▶ TASK REQUIREMENTS
For the data below, restate word for word only the lines from the line containing "## Features" through the line containing "## Acknowledgements", both ends included.

▶ DATA FOR ANALYSIS
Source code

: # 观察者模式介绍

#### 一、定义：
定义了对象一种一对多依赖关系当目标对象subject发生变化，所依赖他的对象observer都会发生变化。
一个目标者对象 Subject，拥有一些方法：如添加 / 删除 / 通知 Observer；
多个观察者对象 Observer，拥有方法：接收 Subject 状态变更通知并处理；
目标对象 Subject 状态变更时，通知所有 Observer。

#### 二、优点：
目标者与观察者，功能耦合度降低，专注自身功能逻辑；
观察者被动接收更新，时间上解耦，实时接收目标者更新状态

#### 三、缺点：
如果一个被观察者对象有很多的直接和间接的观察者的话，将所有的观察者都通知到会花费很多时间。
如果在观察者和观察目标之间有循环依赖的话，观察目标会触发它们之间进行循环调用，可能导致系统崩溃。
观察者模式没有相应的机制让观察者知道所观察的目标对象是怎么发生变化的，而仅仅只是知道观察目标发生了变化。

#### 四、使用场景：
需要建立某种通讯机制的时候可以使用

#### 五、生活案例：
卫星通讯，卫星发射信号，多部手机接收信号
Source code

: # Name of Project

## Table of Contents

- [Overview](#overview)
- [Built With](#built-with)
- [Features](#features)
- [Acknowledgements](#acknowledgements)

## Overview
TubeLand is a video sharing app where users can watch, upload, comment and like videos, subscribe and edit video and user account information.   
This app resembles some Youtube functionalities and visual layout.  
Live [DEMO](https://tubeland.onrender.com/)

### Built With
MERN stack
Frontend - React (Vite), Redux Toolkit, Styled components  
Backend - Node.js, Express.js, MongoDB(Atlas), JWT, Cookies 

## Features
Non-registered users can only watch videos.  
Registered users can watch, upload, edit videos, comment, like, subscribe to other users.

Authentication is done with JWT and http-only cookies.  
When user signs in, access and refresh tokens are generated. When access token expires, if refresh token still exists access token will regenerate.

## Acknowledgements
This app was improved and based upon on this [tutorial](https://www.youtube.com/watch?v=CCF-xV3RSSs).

...

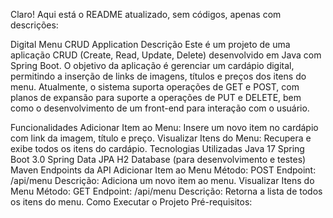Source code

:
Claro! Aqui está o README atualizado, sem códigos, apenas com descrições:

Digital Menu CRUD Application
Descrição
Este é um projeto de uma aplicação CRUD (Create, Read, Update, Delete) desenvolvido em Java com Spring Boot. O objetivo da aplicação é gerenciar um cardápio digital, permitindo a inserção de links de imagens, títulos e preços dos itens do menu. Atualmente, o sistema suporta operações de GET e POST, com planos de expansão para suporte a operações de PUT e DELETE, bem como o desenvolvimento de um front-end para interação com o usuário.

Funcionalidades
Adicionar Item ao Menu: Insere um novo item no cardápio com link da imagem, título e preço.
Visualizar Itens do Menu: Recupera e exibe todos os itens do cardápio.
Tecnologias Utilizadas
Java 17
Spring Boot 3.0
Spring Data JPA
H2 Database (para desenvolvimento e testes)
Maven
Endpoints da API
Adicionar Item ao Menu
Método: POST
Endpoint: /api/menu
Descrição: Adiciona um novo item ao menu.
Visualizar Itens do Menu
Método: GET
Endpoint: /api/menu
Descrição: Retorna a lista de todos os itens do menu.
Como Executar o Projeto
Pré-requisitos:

* * *

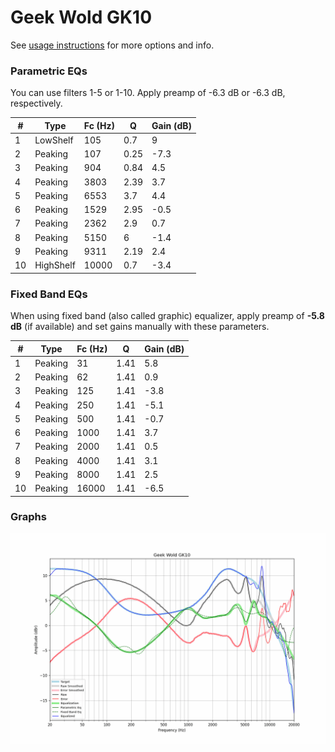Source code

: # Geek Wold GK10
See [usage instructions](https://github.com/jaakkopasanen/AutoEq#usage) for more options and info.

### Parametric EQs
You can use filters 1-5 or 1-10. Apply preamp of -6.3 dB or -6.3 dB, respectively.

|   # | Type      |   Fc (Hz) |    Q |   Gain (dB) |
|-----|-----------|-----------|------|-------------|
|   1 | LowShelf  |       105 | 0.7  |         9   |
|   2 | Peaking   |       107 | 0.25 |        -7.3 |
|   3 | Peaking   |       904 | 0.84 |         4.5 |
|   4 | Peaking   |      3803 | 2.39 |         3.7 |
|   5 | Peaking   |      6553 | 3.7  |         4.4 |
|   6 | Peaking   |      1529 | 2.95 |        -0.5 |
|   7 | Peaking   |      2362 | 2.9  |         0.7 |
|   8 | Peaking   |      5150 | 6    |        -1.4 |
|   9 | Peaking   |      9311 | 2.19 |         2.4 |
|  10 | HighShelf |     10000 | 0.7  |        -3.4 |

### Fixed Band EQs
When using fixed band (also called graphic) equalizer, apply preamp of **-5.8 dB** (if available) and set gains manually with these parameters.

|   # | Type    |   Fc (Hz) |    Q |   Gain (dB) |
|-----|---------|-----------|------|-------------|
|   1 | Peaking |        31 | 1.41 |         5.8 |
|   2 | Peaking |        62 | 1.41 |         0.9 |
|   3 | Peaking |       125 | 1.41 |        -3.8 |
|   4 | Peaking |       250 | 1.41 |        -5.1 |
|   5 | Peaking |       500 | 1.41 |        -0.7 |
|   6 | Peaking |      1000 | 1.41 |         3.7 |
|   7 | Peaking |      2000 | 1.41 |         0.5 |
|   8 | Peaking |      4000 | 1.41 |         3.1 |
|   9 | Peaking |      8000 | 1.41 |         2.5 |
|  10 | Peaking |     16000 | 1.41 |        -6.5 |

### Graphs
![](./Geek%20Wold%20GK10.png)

▶ TASK SOLUTION
## Features
Non-registered users can only watch videos.  
Registered users can watch, upload, edit videos, comment, like, subscribe to other users.

Authentication is done with JWT and http-only cookies.  
When user signs in, access and refresh tokens are generated. When access token expires, if refresh token still exists access token will regenerate.

## Acknowledgements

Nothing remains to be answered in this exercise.